PROBLEM DETAILS: Of the entries below, return only those lines from the line with "- phishing but" to the line with "### CLICKJACKING", exactly, both included.

Source texts of formatted documents:
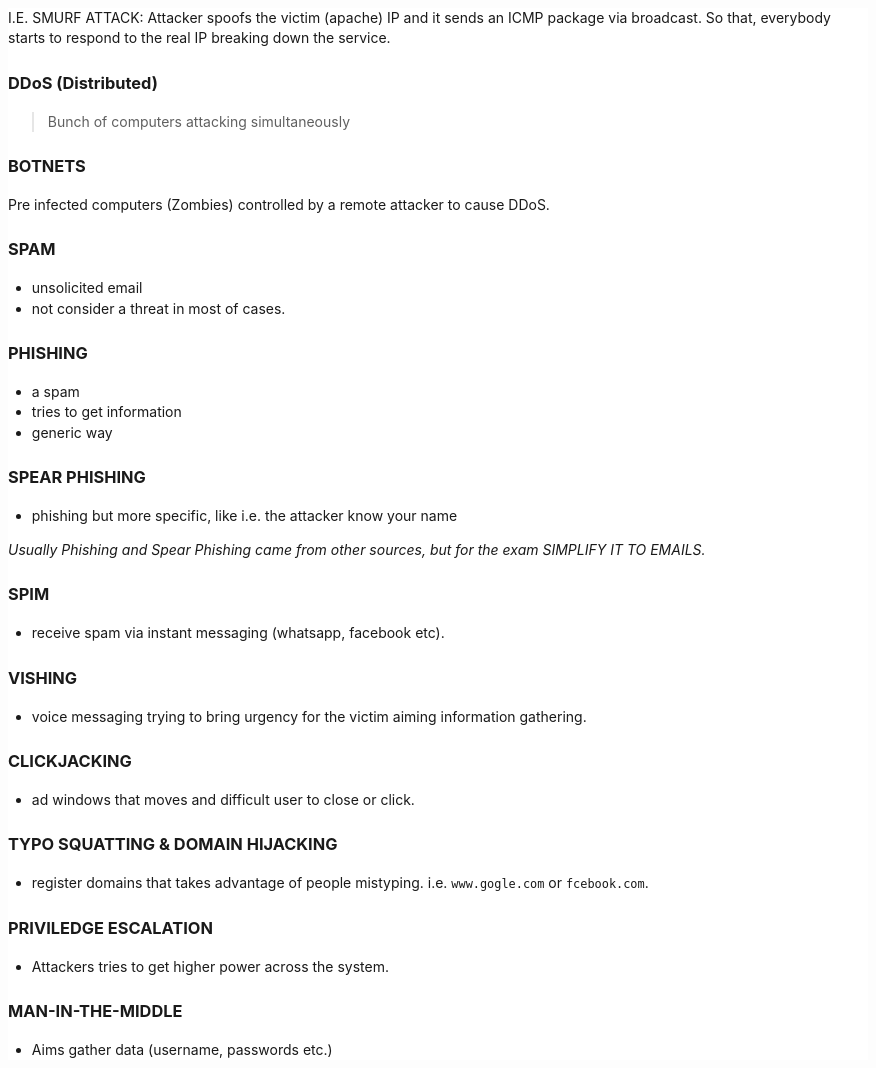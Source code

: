 I.E. SMURF ATTACK: Attacker spoofs the victim (apache) IP and it sends an ICMP package via broadcast.
So that, everybody starts to respond to the real IP breaking down the service.

### DDoS (Distributed)

> Bunch of computers attacking simultaneously

### BOTNETS

Pre infected computers (Zombies) controlled by a remote attacker to cause DDoS.

### SPAM

- unsolicited email
- not consider a threat in most of cases.

### PHISHING

- a spam
- tries to get information
- generic way

### SPEAR PHISHING

- phishing but more specific, like i.e. the attacker know your name

*Usually Phishing and Spear Phishing came from other sources, but for the exam SIMPLIFY IT TO EMAILS.*

### SPIM

- receive spam via instant messaging (whatsapp, facebook etc).

### VISHING

- voice messaging trying to bring urgency for the victim aiming information gathering.

### CLICKJACKING

- ad windows that moves and difficult user to close or click.

### TYPO SQUATTING & DOMAIN HIJACKING

- register domains that takes advantage of people mistyping. i.e. `www.gogle.com` or `fcebook.com`.

### PRIVILEDGE ESCALATION

- Attackers tries to get higher power across the system.

### MAN-IN-THE-MIDDLE

- Aims gather data (username, passwords etc.)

FINISHED EXERCISE:
- phishing but more specific, like i.e. the attacker know your name

*Usually Phishing and Spear Phishing came from other sources, but for the exam SIMPLIFY IT TO EMAILS.*

### SPIM

- receive spam via instant messaging (whatsapp, facebook etc).

### VISHING

- voice messaging trying to bring urgency for the victim aiming information gathering.

### CLICKJACKING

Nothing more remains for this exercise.